As far as I have saw, every operation in this grammar uses the defined input lexer, and the line 'qi::repeat(159)["a-z"]' expecting a character simply fails, because the lexer does not know such sequence.

I had multiple ideas, all of them equally wrong.

Lexer state

For example, change the lexer state, after encountering "stream" token.

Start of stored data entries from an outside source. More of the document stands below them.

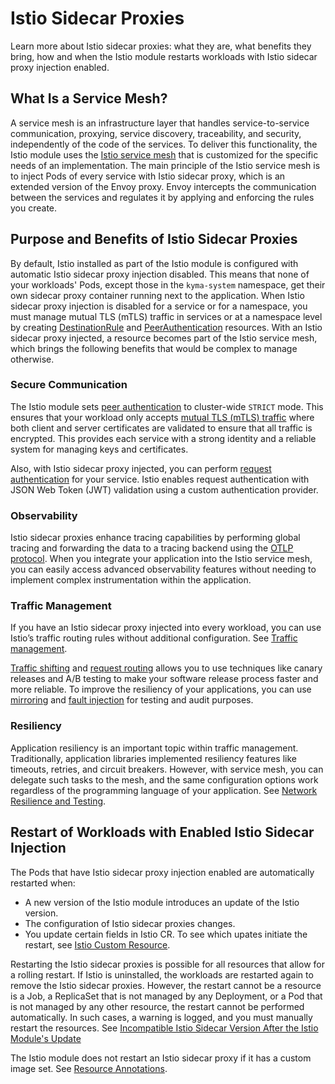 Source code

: # Istio Sidecar Proxies

Learn more about Istio sidecar proxies: what they are, what benefits they bring, how and when the Istio module restarts workloads with Istio sidecar proxy injection enabled.

## What Is a Service Mesh?

A service mesh is an infrastructure layer that handles service-to-service communication, proxying, service discovery, traceability, and security, independently of the code of the services. To deliver this functionality, the Istio module uses the [Istio service mesh](https://istio.io/docs/concepts/what-is-istio/) that is customized for the specific needs of an implementation. The main principle of the Istio service mesh is to inject Pods of every service with Istio sidecar proxy, which is an extended version of the Envoy proxy. Envoy intercepts the communication between the services and regulates it by applying and enforcing the rules you create.

## Purpose and Benefits of Istio Sidecar Proxies

By default, Istio installed as part of the Istio module is configured with automatic Istio sidecar proxy injection disabled. This means that none of your workloads' Pods, except those in the `kyma-system` namespace, get their own sidecar proxy container running next to the application. When Istio sidecar proxy injection is disabled for a service or for a namespace, you must manage mutual TLS (mTLS) traffic in services or at a namespace level by creating [DestinationRule](https://istio.io/docs/reference/config/networking/destination-rule/) and [PeerAuthentication](https://istio.io/docs/tasks/security/authentication/authn-policy/) resources. With an Istio sidecar proxy injected, a resource becomes part of the Istio service mesh, which brings the following benefits that would be complex to manage otherwise.

### Secure Communication
<!-- markdown-link-check-disable-next-line -->
The Istio module sets [peer authentication](https://istio.io/latest/docs/concepts/security/#peer-authentication) to cluster-wide `STRICT` mode. This ensures that your workload only accepts [mutual TLS (mTLS) traffic](https://www.cloudflare.com/learning/access-management/what-is-mutual-tls/) where both client and server certificates are validated to ensure that all traffic is encrypted. This provides each service with a strong identity and a reliable system for managing keys and certificates.

Also, with Istio sidecar proxy injected, you can perform [request authentication](https://istio.io/latest/docs/reference/config/security/request_authentication/) for your service. Istio enables request authentication with JSON Web Token (JWT) validation using a custom authentication provider.

### Observability

Istio sidecar proxies enhance tracing capabilities by performing global tracing and forwarding the data to a tracing backend using the [OTLP protocol](https://opentelemetry.io/docs/reference/specification/protocol/). When you integrate your application into the Istio service mesh, you can easily access advanced observability features without needing to implement complex instrumentation within the application.

### Traffic Management

If you have an Istio sidecar proxy injected into every workload, you can use Istio’s traffic routing rules without additional configuration. See [Traffic management](https://istio.io/latest/docs/concepts/traffic-management/).

[Traffic shifting](https://istio.io/latest/docs/tasks/traffic-management/traffic-shifting/) and [request routing](https://istio.io/latest/docs/tasks/traffic-management/request-routing/) allows you to use techniques like canary releases and A/B testing to make your software release process faster and more reliable. To improve the resiliency of your applications, you can use [mirroring](https://istio.io/latest/docs/tasks/traffic-management/mirroring/) and [fault injection](https://istio.io/latest/docs/tasks/traffic-management/fault-injection/) for testing and audit purposes.

### Resiliency

Application resiliency is an important topic within traffic management. Traditionally, application libraries implemented resiliency features like timeouts, retries, and circuit breakers. However, with service mesh, you can delegate such tasks to the mesh, and the same configuration options work regardless of the programming language of your application. See [Network Resilience and Testing](https://istio.io/latest/docs/concepts/traffic-management/#network-resilience-and-testing).

## Restart of Workloads with Enabled Istio Sidecar Injection

The Pods that have Istio sidecar proxy injection enabled are automatically restarted when:
- A new version of the Istio module introduces an update of the Istio version.
- The configuration of Istio sidecar proxies changes.
- You update certain fields in Istio CR. To see which upates initiate the restart, see [Istio Custom Resource](./04-00-istio-custom-resource.md).

Restarting the Istio sidecar proxies is possible for all resources that allow for a rolling restart. If Istio is uninstalled, the workloads are restarted again to remove the Istio sidecar proxies. However, the restart cannot be  a resource is a Job, a ReplicaSet that is not managed by any Deployment, or a Pod that is not managed by any other resource, the restart cannot be performed automatically. In such cases, a warning is logged, and you must manually restart the resources. See [Incompatible Istio Sidecar Version After the Istio Module's Update](./troubleshooting/03-40-incompatible-istio-sidecar-version.md)

The Istio module does not restart an Istio sidecar proxy if it has a custom image set. See [Resource Annotations](https://istio.io/latest/docs/reference/config/annotations/#SidecarProxyImage). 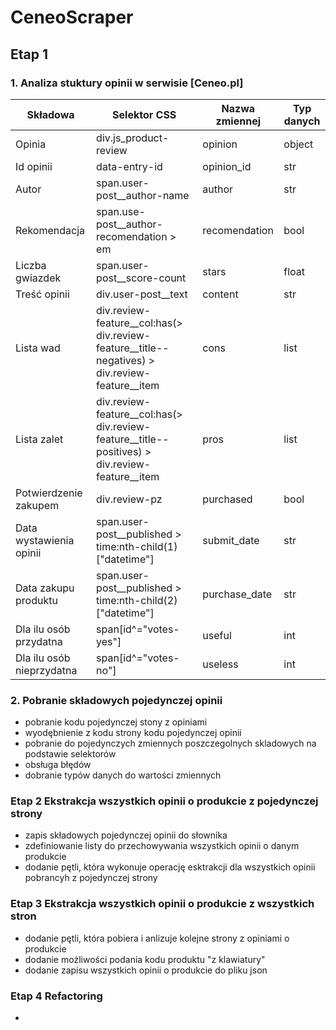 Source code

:# CeneoScraper

## Etap 1
### 1. Analiza stuktury opinii w serwisie [Ceneo.pl]

|Składowa|Selektor CSS|Nazwa zmiennej|Typ danych|
|--------|-----------|--------------|----------|
|Opinia|div.js_product-review|opinion|object|
|Id opinii|data-entry-id|opinion_id|str|
|Autor|span.user-post__author-name|author|str|
|Rekomendacja|span.use-post__author-recomendation > em|recomendation|bool|
|Liczba gwiazdek|span.user-post__score-count|stars|float|
|Treść opinii|div.user-post__text|content|str|
|Lista wad|div.review-feature__col:has(> div.review-feature__title--negatives) > div.review-feature__item|cons|list|
|Lista zalet|div.review-feature__col:has(> div.review-feature__title--positives) > div.review-feature__item|pros|list|
|Potwierdzenie zakupem|div.review-pz|purchased|bool|
|Data wystawienia opinii|span.user-post__published > time:nth-child(1)["datetime"]|submit_date|str|
|Data zakupu produktu|span.user-post__published > time:nth-child(2)["datetime"]|purchase_date|str|
|Dla ilu osób przydatna|span[id^="votes-yes"]|useful|int|
|Dla ilu osób nieprzydatna|span[id^="votes-no"]|useless|int|


### 2. Pobranie składowych pojedynczej opinii
- pobranie kodu pojedynczej stony z opiniami
- wyodębnienie z kodu strony kodu pojedynczej opinii
- pobranie do pojedynczych zmiennych poszczegolnych skladowych na podstawie selektorów
- obsługa błędów
- dobranie typów danych do wartości zmiennych

### Etap 2 Ekstrakcja wszystkich opinii o produkcie z pojedynczej strony
- zapis składowych pojedynczej opinii do słownika
- zdefiniowanie listy do przechowywania wszystkich opinii o danym produkcie
- dodanie pętli, która wykonuje operację esktrakcji dla wszystkich opinii pobrancyh z pojedynczej strony


### Etap 3 Ekstrakcja wszystkich opinii o produkcie z wszystkich stron
- dodanie pętli, która pobiera i anlizuje kolejne strony z opiniami o produkcie
- dodanie możliwości podania kodu produktu "z klawiatury"
- dodanie zapisu wszystkich opinii o produkcie do pliku json

### Etap 4 Refactoring
-  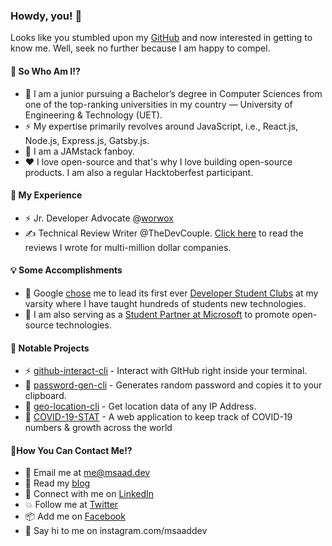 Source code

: ### Howdy, you! 👋

<!--
**msaaddev/msaaddev** is a ✨ _special_ ✨ repository because its `README.md` (this file) appears on your GitHub profile.

Here are some ideas to get you started:

- 🔭 I’m currently working on ...
- 🌱 I’m currently learning ...
- 👯 I’m looking to collaborate on ...
- 🤔 I’m looking for help with ...
- 💬 Ask me about ...
- 📫 How to reach me: ...
- 😄 Pronouns: ...
- ⚡ Fun fact: ...
-->

Looks like you stumbled upon my [GitHub](https://github.com/msaaddev) and now interested in getting to know me. Well, seek no further because I am happy to compel.

#### 🤔 So Who Am I!?

- 🏫 I am a junior pursuing a Bachelor’s degree in Computer Sciences from one of the top-ranking universities in my country — University of Engineering & Technology (UET).
- ⚡️ My expertise primarily revolves around JavaScript, i.e., React.js, Node.js, Express.js, Gatsby.js.
- 🚀 I am a JAMstack fanboy.
- ♥️ I love open-source and that's why I love building open-source products. I am also a regular Hacktoberfest participant.

#### 🚀 My Experience

- ⚡️ Jr. Developer Advocate @[worwox](http://worwox.com/)
- ✍️ Technical Review Writer @TheDevCouple. [Click here](https://thedevcouple.com/author/muhammadsaad/) to read the reviews I wrote for multi-million dollar companies.

#### 💡 Some Accomplishments

- 🎯 Google [chose](https://drive.google.com/file/d/1oFZ4fY837o_gTmrX2TyBuceQSllSlhUq/view) me to lead its first ever [Developer Student Clubs](https://developers.google.com/community/dsc) at my varsity where I have taught hundreds of students new technologies.
- 🙌 I am also serving as a [Student Partner at Microsoft](https://studentpartners.microsoft.com/en-us/Account/DisplayMSPCertificate?url=338ed5062c5449b2bf23bc2edfae5e35) to promote open-source technologies.

#### 🚀 Notable Projects

- ⚡️ [github-interact-cli](https://github.com/msaaddev/github-interact-cli) - Interact with GItHub right inside your terminal.
- 🔑 [password-gen-cli](https://github.com/msaaddev/password-gen-cli) - Generates random password and copies it to your clipboard.
- 📌 [geo-location-cli](https://github.com/msaaddev/geo-location-cli) - Get location data of any IP Address.
- 🦠 [COVID-19-STAT](https://github.com/msaaddev/COVID-19-STAT) - A web application to keep track of COVID-19 numbers & growth across the world

#### 🤙How You Can Contact Me!?

- 📩 Email me at [me@msaad.dev](mailto:me@msaad.dev)
- 📖 Read my [blog](http://msaad.dev/)
- 👥 Connect with me on [LinkedIn](https://www.linkedin.com/in/msaaddev/)
- 💥 Follow me at [Twitter](https://twitter.com/MSaaddev)
- 📦 Add me on [Facebook](https://www.facebook.com/msaaddev/)
- 👋 Say hi to me on instagram.com/msaaddev
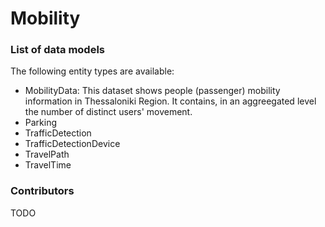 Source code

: # Mobility


### List of data models

The following entity types are available:
- MobilityData: This dataset shows people (passenger) mobility information in Thessaloniki Region. It contains, in an aggreegated level the number of distinct users' movement.
- Parking
- TrafficDetection
- TrafficDetectionDevice
- TravelPath
- TravelTime



### Contributors

TODO




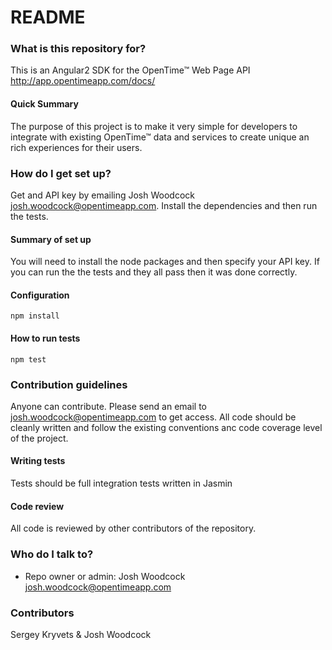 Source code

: # README #

### What is this repository for? ###
This is an Angular2 SDK for the OpenTime™ Web Page API
http://app.opentimeapp.com/docs/

#### Quick Summary ####
The purpose of this project is to make it very simple for developers to integrate with existing OpenTime™ data and services to create unique an rich experiences for their users.

### How do I get set up? ###
Get and API key by emailing Josh Woodcock <josh.woodcock@opentimeapp.com>. Install the dependencies and then run the tests.
    
#### Summary of set up ####
You will need to install the node packages and then specify your API key. If you can run the the tests and they all pass then it was done correctly.
    
#### Configuration ####
    npm install

#### How to run tests ####
    npm test

### Contribution guidelines ###
Anyone can contribute. Please send an email to josh.woodcock@opentimeapp.com to get access. All code should be cleanly written and follow the existing conventions anc code coverage level of the project. 

#### Writing tests ####
Tests should be full integration tests written in Jasmin

#### Code review ####
All code is reviewed by other contributors of the repository.

### Who do I talk to? ###

* Repo owner or admin: Josh Woodcock <josh.woodcock@opentimeapp.com>

### Contributors ###
Sergey Kryvets & Josh Woodcock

this->self += stream_begin[lex::_state = "STREAM_BEGIN"];
this->self("STREAM_BEGIN") = stream_end[lex::_state = initial_state()] | character;

This somehow works, unless there is a "endstream" token inside the data AND it also tries to match endstream in EVERY character sequence inside the data, which slows the parsing horribly.

ABANDON LEXER

Next approach was to abandon lexer completely.

stream_object %=
    dictionary_object
    >> whitespaces
    >> lit("stream")
    > lit("\r?\n")
    > qi::repeat(159)["a-z"]
    > lit("endstream");

This would work, but I don't like the idea of abandoning lexer only for single stupid rule. Also I've read about performance degradation when using lit instead of lexer, because of the token backtracking.

ANOTHER PARSER

The last approach was to ignore such object, and parse only the dictionary part. After successful parse of dictionary object check for following tokens, and read the rest of the data without a tokenizer, as shown in the second approach.

QUESTION

I would really love to see some kind of "seek forward" or "temporarily ignore lexer" directive, to be able to skip portion of the input, without dividing the parsing process into multiple places, or introducing obsessive overhead. Is there such thing? Thought about each of the approaches are appreciated.

Lexer Code

typedef boost::spirit::istream_iterator base_iterator_type;
typedef boost::spirit::classic::position_iterator2<base_iterator_type> pos_iterator_type;
typedef boost::spirit::lex::lexertl::token<pos_iterator_type> token_type;
typedef boost::spirit::lex::lexertl::actor_lexer<token_type> lexer_type;

class SpiritLexer : public boost::spirit::lex::lexer<lexer_type> {...}

Grammar Code

struct SpiritGrammar : qi::grammar<pos_iterator_type> {...}

Usage

SpiritLexer lexer;
SpiritGrammar grammar(lexer);
auto result = lex::tokenize_and_parse(input_begin_pos, input_end_pos, lexer, grammar, obj);

"I've read about performance degradation" I wonder where you read that. I've written about that, conjecturingly, too, but I've not seen any field evidence related to it. My gut tells me the expectation points, lookahead assertions and semantic actions can easily achieve the same token scanning efficacy as with a "dumb" lexer. The thing is, Lexers are simple beasts and as such rule out a number of noisy choices, but their simplicity is no match for Qi. IMHO. If lexing, I'd handroll the parser and be done with it. — sehe
Interestingly, straightforward and well-intended use of a Lexer has a tendency to surprise people with significant performance degradation (see eg. How to benchmark Boost Spirit Parser? or here). — sehe

sehe sehe · Accepted Answer · 2014-12-13T19:40:15

Can you consider making it much simpler by moving the stream seeking outside parsing/lexing?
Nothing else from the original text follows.